Úrsula López

Compañía

 

Comedia sin título

DATE & TIME

Thurs. June 25TH, 8:00pm

 

LOCATION

Journal Theatre, NHCC

About

Comedia sin título

In Comedia sin título (La danza, el baile y el flamenco en la resurrección de Federico García Lorca), Úrsula López treats Lorca’s unfinished play as an opening rather than a script. The production begins from the single line Lorca left for the final act—an image of “arcángeles” in faralaes ascending—and turns it into a choreographic question: how did flamenco keep Lorca present after 1936, during the dictatorship and across exile? 

The work unfolds as a curated sequence of scenes, organized like chapters (A–C), that cite a wide field of dance history: stage flamenco and Spanish dance of the midcentury, modern dance responses to Lorca, and the post 1970s return of experimental dramaturgy. Rather than impersonating these sources, the company uses them as materials—rhythmic templates, choreographic motifs, theatrical frames—so the audience can feel continuity and rupture in real time. The synopsis foregrounds a particular lens: the formation of masculine codes in flamenco under Franco, including their contradictions, and the ways those codes traveled internationally. 

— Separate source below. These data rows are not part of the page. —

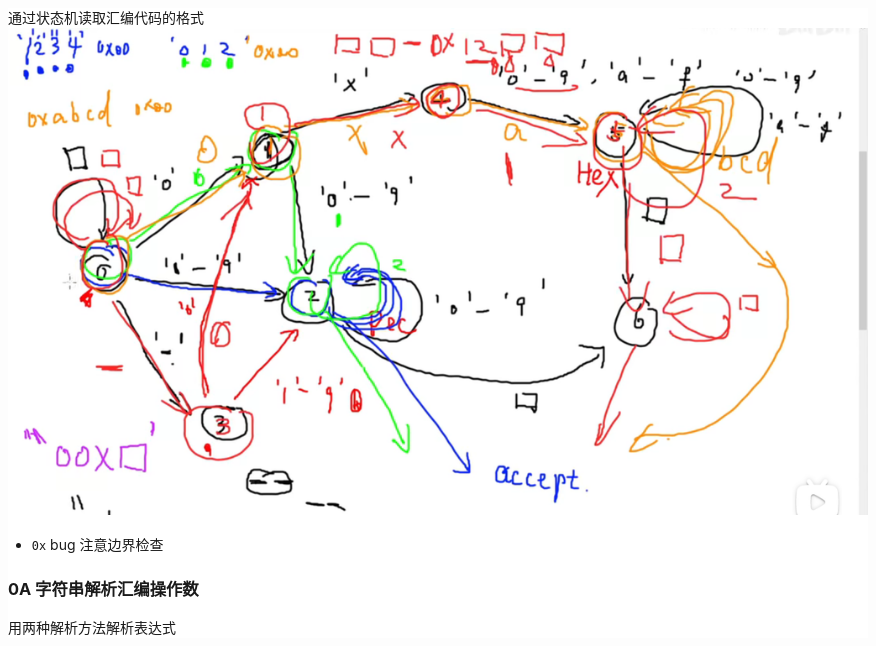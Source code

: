 通过状态机读取汇编代码的格式
  ![09状态机转换](../picture/09状态机转换.png)

- `0x`  bug 注意边界检查

### 0A 字符串解析汇编操作数

用两种解析方法解析表达式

Pedro G. Romero (script/documentation) and director Luz Arcas shape a theatrical spine for the movement, while Úrsula López’s choreography is grounded in ensemble work: group patterns against solo statements, procession against stillness. Live music anchors the stage—cante (Perrate, Sebastián Cruz), guitar (Alfredo Lagos), sax (Juan Jiménez), percussion (Antonio Moreno)—with a sound space designed by Juan José Cañadas. Lighting and scenography by CUBE and costumes by Belén de la Quintana keep the visuals stripped back and contemporary, letting the archive emerge through bodies, not décor. The result reads as history made physical: rigorous, layered, and immediate. 


“”

…un espectáculo complejo, rebosante de matices y con el pellizco justo serpenteando el rastro del poeta. (…a complex performance, brimming with nuance, with just the right pellizco winding its way through the poet’s trail.)

Diario de Jerez

Cast & Credits

Úrsula López
Dance
Julia Acosta
Dance
Aitana Rousseau
Dance
Andrea Anto
Dance
María Gómez
Dance
Manual Jiménez
Dance
Federico Núñez
Dance
Iván Orellana
Dance
Jesús Hinojosa
Dance
Perrate
Cante
Sebastián Cruz
Cante
Alfredo Lagos
Guitar
Juan Jiménez
Saxophone
Antonio Moreno
Percussion
 
Photo: Ana Palma

About

Úrsula López

Úrsula López (Montilla, Córdoba; raised in Algeciras) is a bailaora, choreographer, and artistic director whose formation spans classical ballet, danza española, and flamenco. After continuing her studies in Seville with Manolo Marín, she began her professional career in the opera Carmen, directed by Carlos Saura at the Festival dei Due Mondi (Spoleto), and in 1996 joined the Compañía Andaluza de Danza. With that company she appeared in repertory that included works linked to María Pagés and José Antonio Ruiz, and she took soloist roles in choreographies such as Dharma (Eva Yerbabuena) and Malunó and Vals patético (José Antonio). In 2002, she participated in Bodas de sangre under Antonio Gades’s direction, and from 2004 to 2006 she worked with the Ballet Nacional de España as a guest artist.

In 2007, López founded her own company, premiering Abriendo camino at the Festival de Jerez and beginning longterm collaborations that included touring and Instituto Cervantes projects. Her productions as a company director include Flamenco se escribe con J, La otra piel, Dulce sal amarga, JRT (Julio Romero de Torres, pintor flamenco), and Las pequeñas cosas. She is also the founder of Flamencodanza Estudio in Seville. From 2020 to 2023 she served as artistic director of the Ballet Flamenco de Andalucía, leading projects such as El maleficio de la mariposa and commissioning singular collaborations (including Gimnasio).